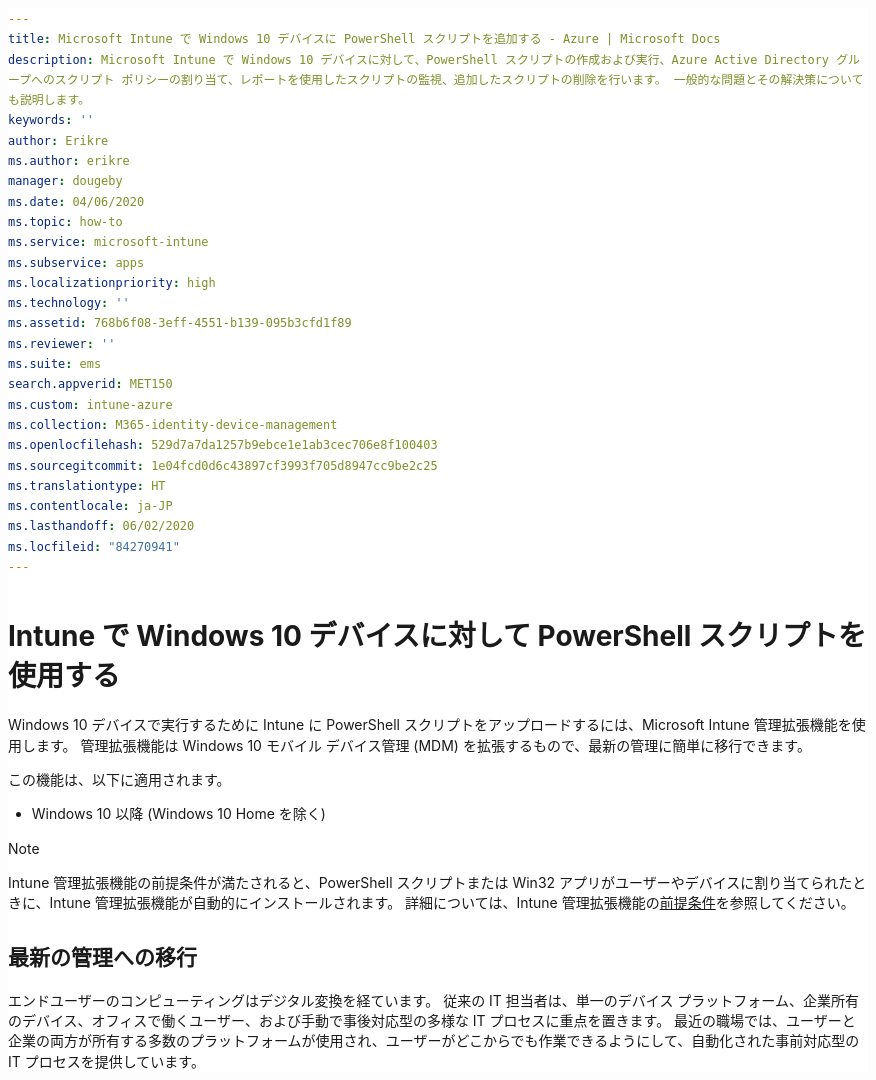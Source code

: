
 ```yaml
---
title: Microsoft Intune で Windows 10 デバイスに PowerShell スクリプトを追加する - Azure | Microsoft Docs
description: Microsoft Intune で Windows 10 デバイスに対して、PowerShell スクリプトの作成および実行、Azure Active Directory グループへのスクリプト ポリシーの割り当て、レポートを使用したスクリプトの監視、追加したスクリプトの削除を行います。 一般的な問題とその解決策についても説明します。
keywords: ''
author: Erikre
ms.author: erikre
manager: dougeby
ms.date: 04/06/2020
ms.topic: how-to
ms.service: microsoft-intune
ms.subservice: apps
ms.localizationpriority: high
ms.technology: ''
ms.assetid: 768b6f08-3eff-4551-b139-095b3cfd1f89
ms.reviewer: ''
ms.suite: ems
search.appverid: MET150
ms.custom: intune-azure
ms.collection: M365-identity-device-management
ms.openlocfilehash: 529d7a7da1257b9ebce1e1ab3cec706e8f100403
ms.sourcegitcommit: 1e04fcd0d6c43897cf3993f705d8947cc9be2c25
ms.translationtype: HT
ms.contentlocale: ja-JP
ms.lasthandoff: 06/02/2020
ms.locfileid: "84270941"
---
```

# <a name="use-powershell-scripts-on-windows-10-devices-in-intune"></a>Intune で Windows 10 デバイスに対して PowerShell スクリプトを使用する

Windows 10 デバイスで実行するために Intune に PowerShell スクリプトをアップロードするには、Microsoft Intune 管理拡張機能を使用します。 管理拡張機能は Windows 10 モバイル デバイス管理 (MDM) を拡張するもので、最新の管理に簡単に移行できます。

この機能は、以下に適用されます。

- Windows 10 以降 (Windows 10 Home を除く)

> [!NOTE]
> Intune 管理拡張機能の前提条件が満たされると、PowerShell スクリプトまたは Win32 アプリがユーザーやデバイスに割り当てられたときに、Intune 管理拡張機能が自動的にインストールされます。 詳細については、Intune 管理拡張機能の[前提条件](../apps/intune-management-extension.md#prerequisites)を参照してください。

## <a name="move-to-modern-management"></a>最新の管理への移行

エンドユーザーのコンピューティングはデジタル変換を経ています。 従来の IT 担当者は、単一のデバイス プラットフォーム、企業所有のデバイス、オフィスで働くユーザー、および手動で事後対応型の多様な IT プロセスに重点を置きます。 最近の職場では、ユーザーと企業の両方が所有する多数のプラットフォームが使用され、ユーザーがどこからでも作業できるようにして、自動化された事前対応型の IT プロセスを提供しています。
========
All lines from the one with "Intune 管理拡張機能の前提条件が満たされると、PowerShell スクリプトまたは" onward to the end of the records above should be repeated exactly, and only those lines.

Answer:
> Intune 管理拡張機能の前提条件が満たされると、PowerShell スクリプトまたは Win32 アプリがユーザーやデバイスに割り当てられたときに、Intune 管理拡張機能が自動的にインストールされます。 詳細については、Intune 管理拡張機能の[前提条件](../apps/intune-management-extension.md#prerequisites)を参照してください。

## <a name="move-to-modern-management"></a>最新の管理への移行

エンドユーザーのコンピューティングはデジタル変換を経ています。 従来の IT 担当者は、単一のデバイス プラットフォーム、企業所有のデバイス、オフィスで働くユーザー、および手動で事後対応型の多様な IT プロセスに重点を置きます。 最近の職場では、ユーザーと企業の両方が所有する多数のプラットフォームが使用され、ユーザーがどこからでも作業できるようにして、自動化された事前対応型の IT プロセスを提供しています。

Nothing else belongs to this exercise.